Appears to have improved benefits over "regular" shotpeening. My guess is that it is more uniform. It has smaller media which may have better effect in reducing surface stress. If Mike Kojima says it's good you can take it to the bank IMHO.
 
Irv Gordon’s 3 million mile Volvo P1800 had had three engine rebuilds. The third engine rebuild has gone over 2 million miles. Why did the third rebuild last so much longer than the first two? The answer is residual stress relief. The cast blocks get residual stresses imparted from the cooling process which propagate to the surface and are “relieved” with use.
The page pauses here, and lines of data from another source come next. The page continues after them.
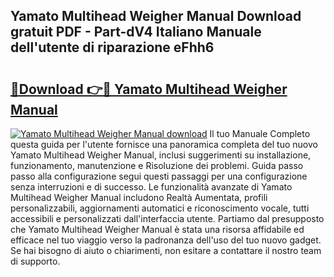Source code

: ## Yamato Multihead Weigher Manual Download gratuit PDF - Part-dV4 Italiano Manuale dell'utente di riparazione eFhh6

# <h2><a href="http://dfdujt1.blite.top/?on=Yamato+Multihead+Weigher+Manual">🔗Download 👉🔴 Yamato Multihead Weigher Manual</a></h2>

[![Yamato Multihead Weigher Manual download](https://i.imgur.com/lujVjoI.png)](http://dfdujt1.blite.top/?on=Yamato+Multihead+Weigher+Manual)
Il tuo Manuale Completo questa guida per l'utente fornisce una panoramica completa del tuo nuovo Yamato Multihead Weigher Manual, inclusi suggerimenti su installazione, funzionamento, manutenzione e Risoluzione dei problemi. Guida passo passo alla configurazione segui questi passaggi per una configurazione senza interruzioni e di successo. Le funzionalità avanzate di Yamato Multihead Weigher Manual includono Realtà Aumentata, profili personalizzabili, aggiornamenti automatici e riconoscimento vocale, tutti accessibili e personalizzati dall'interfaccia utente. Partiamo dal presupposto che Yamato Multihead Weigher Manual è stata una risorsa affidabile ed efficace nel tuo viaggio verso la padronanza dell'uso del tuo nuovo gadget. Se hai bisogno di aiuto o chiarimenti, non esitare a contattare il nostro team di supporto.
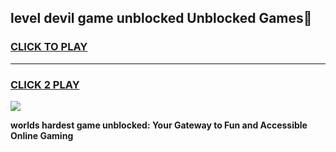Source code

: 
## level devil game unblocked Unblocked Games👋
<h3>
<a href="https://premium.freeplayer.one?title=level_devil_game_unblocked&ref=16F">CLICK TO PLAY</a></h3>
<hr>

<h3>
<a href="https://premium.freeplayer.one?title=level_devil_game_unblocked&ref=16F">CLICK 2 PLAY</a>
  
</h3>

<a href="https://premium.freeplayer.one?title=level_devil_game_unblocked&ref=16F/"><img src="https://clearcache.store/games.png"></a>


**worlds hardest game unblocked: Your Gateway to Fun and Accessible Online Gaming**

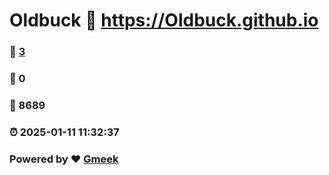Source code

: # Oldbuck :link: https://Oldbuck.github.io 
### :page_facing_up: [3](https://Oldbuck.github.io/tag.html) 
### :speech_balloon: 0 
### :hibiscus: 8689 
### :alarm_clock: 2025-01-11 11:32:37 
### Powered by :heart: [Gmeek](https://github.com/Meekdai/Gmeek)
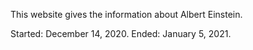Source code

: This website gives the information about Albert Einstein.

Started: December 14, 2020.
Ended: January 5, 2021.
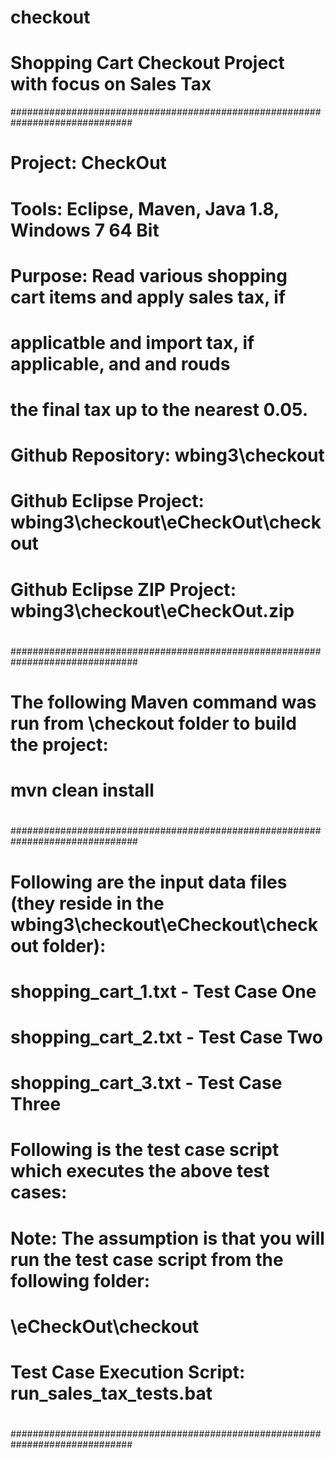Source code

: # checkout
# Shopping Cart Checkout Project with focus on Sales Tax
##############################################################################
# 
# Project: CheckOut
# Tools: Eclipse, Maven, Java 1.8, Windows 7 64 Bit
#
# Purpose: Read various shopping cart items and apply sales tax, if 
#          applicatble and import tax, if applicable, and and rouds 
#          the final tax up to the nearest 0.05.
#
# Github Repository: wbing3\checkout
#
# Github Eclipse Project: wbing3\checkout\eCheckOut\checkout
#
# Github Eclipse ZIP Project: wbing3\checkout\eCheckOut.zip
#
#
###############################################################################
#
# The following Maven command was run from \checkout folder to build the project:
#
#		mvn clean install
#
###############################################################################
#
# Following are the input data files (they reside in the wbing3\checkout\eCheckout\checkout folder):
#  
#   	shopping_cart_1.txt - Test Case One
#		shopping_cart_2.txt - Test Case Two
#		shopping_cart_3.txt - Test Case Three
#
# Following is the test case script which executes the above test cases:
#
#  Note: The assumption is that you will run the test case script from the following folder:
#
#		 \eCheckOut\checkout
#
# Test Case Execution Script: run_sales_tax_tests.bat
#
#
##############################################################################
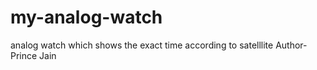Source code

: # my-analog-watch
analog watch which shows the exact time according to satelllite
Author-Prince Jain

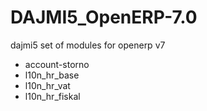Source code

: DAJMI5_OpenERP-7.0
==================

dajmi5 set of modules for openerp v7

- account-storno
- l10n_hr_base
- l10n_hr_vat
- l10n_hr_fiskal

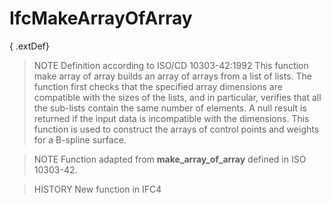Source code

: # IfcMakeArrayOfArray

{ .extDef}
> NOTE Definition according to ISO/CD 10303-42:1992
> This function make array of array builds an array of arrays from a list of lists. The function first checks that the specified array dimensions are compatible with the sizes of the lists, and in particular, verifies that all the sub-lists contain the same number of elements. A null result is returned if the input data is incompatible with the dimensions. This function is used to construct the arrays of control points and weights for a B-spline surface.

> NOTE Function adapted from **make_array_of_array** defined in ISO 10303-42.

> HISTORY New function in IFC4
In the old 50’s and 60’s Nascar days the engine builders used to look for seasoned blocks. These were blocks that had been used for 50,000 miles. They claimed the seasoned blocks lasted longer and made more power. I know they were quite serious because they paid a pretty penny to get these, often purchasing the entire car or truck to get the engine block. A seasoned block is a block that has been stress relieved. Modern Nascar teams use a vibration table and/or cryogenic treating to accomplish the same task on blocks and heads. No secret here, you can see the equipment in their shops.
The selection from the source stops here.